*** DATASET EXTRACT

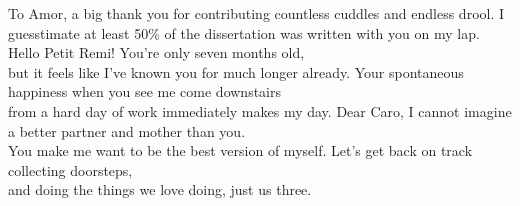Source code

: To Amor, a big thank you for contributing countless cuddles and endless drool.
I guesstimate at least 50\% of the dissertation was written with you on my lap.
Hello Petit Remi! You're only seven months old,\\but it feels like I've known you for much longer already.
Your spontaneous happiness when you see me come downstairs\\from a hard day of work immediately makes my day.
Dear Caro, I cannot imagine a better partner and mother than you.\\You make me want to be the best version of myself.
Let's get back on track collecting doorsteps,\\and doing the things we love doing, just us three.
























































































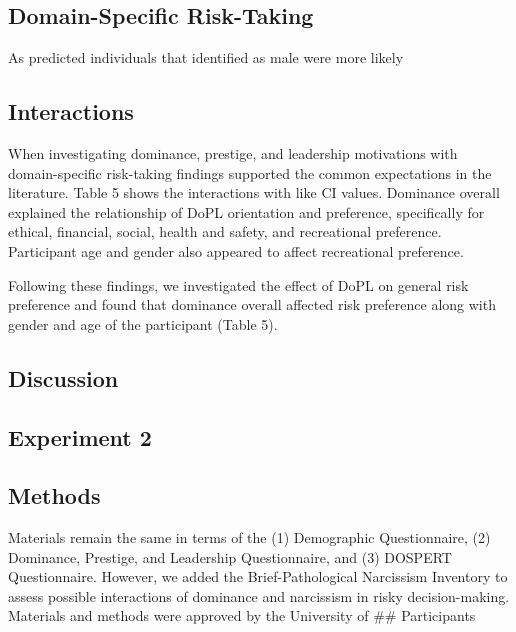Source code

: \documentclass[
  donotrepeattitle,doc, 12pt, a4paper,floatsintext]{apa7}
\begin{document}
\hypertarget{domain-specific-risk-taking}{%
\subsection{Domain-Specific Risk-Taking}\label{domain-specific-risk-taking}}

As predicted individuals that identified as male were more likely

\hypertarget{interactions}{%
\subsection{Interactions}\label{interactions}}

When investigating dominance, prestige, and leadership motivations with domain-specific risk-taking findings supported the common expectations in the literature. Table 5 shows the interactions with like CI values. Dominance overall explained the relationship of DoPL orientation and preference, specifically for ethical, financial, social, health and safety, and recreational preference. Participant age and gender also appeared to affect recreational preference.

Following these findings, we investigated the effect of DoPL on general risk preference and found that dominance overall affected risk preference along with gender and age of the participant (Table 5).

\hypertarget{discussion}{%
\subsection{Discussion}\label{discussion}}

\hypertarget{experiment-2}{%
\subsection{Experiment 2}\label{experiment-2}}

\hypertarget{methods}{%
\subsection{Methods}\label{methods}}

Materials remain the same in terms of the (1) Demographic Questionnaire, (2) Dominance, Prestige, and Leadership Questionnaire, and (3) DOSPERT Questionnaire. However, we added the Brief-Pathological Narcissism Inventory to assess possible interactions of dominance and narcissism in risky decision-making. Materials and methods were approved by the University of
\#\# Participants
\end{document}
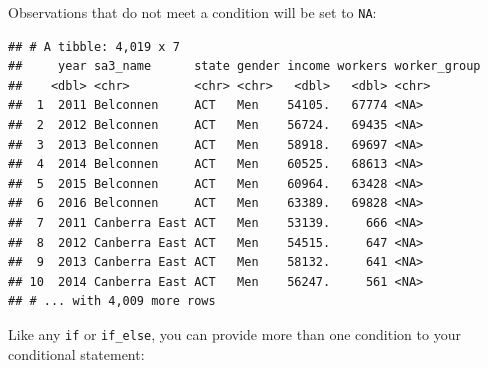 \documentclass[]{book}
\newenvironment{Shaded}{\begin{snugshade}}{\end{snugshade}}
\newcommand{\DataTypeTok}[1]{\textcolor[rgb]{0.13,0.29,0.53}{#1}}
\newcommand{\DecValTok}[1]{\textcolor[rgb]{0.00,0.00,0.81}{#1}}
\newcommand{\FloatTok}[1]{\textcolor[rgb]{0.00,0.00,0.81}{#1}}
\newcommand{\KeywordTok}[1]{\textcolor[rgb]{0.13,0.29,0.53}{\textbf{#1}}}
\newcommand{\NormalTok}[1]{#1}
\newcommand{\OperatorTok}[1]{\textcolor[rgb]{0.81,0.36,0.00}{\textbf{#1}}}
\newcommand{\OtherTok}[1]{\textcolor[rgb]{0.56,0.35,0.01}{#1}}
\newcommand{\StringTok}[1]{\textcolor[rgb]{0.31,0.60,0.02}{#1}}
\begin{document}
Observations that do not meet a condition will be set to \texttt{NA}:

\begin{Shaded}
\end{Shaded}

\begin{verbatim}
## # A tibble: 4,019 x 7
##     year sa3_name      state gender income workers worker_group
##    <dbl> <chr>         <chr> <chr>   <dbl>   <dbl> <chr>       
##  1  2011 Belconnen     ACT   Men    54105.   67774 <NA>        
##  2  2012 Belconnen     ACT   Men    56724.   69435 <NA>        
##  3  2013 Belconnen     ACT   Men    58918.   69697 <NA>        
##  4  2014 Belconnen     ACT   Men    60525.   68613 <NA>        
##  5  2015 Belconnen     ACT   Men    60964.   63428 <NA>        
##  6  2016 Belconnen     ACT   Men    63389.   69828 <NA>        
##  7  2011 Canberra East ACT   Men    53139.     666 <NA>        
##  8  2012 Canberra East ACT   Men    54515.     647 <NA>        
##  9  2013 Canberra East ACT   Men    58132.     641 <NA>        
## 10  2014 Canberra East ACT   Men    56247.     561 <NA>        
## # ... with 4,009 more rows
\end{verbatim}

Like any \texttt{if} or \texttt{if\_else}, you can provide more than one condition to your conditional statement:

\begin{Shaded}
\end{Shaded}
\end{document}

******

Work through the entries, filtering for the string "hypertarget", and copy each line that holds it.

* _ANSWER SECTION_
\hypertarget{domain-specific-risk-taking}{%
\hypertarget{interactions}{%
\hypertarget{discussion}{%
\hypertarget{experiment-2}{%
\hypertarget{methods}{%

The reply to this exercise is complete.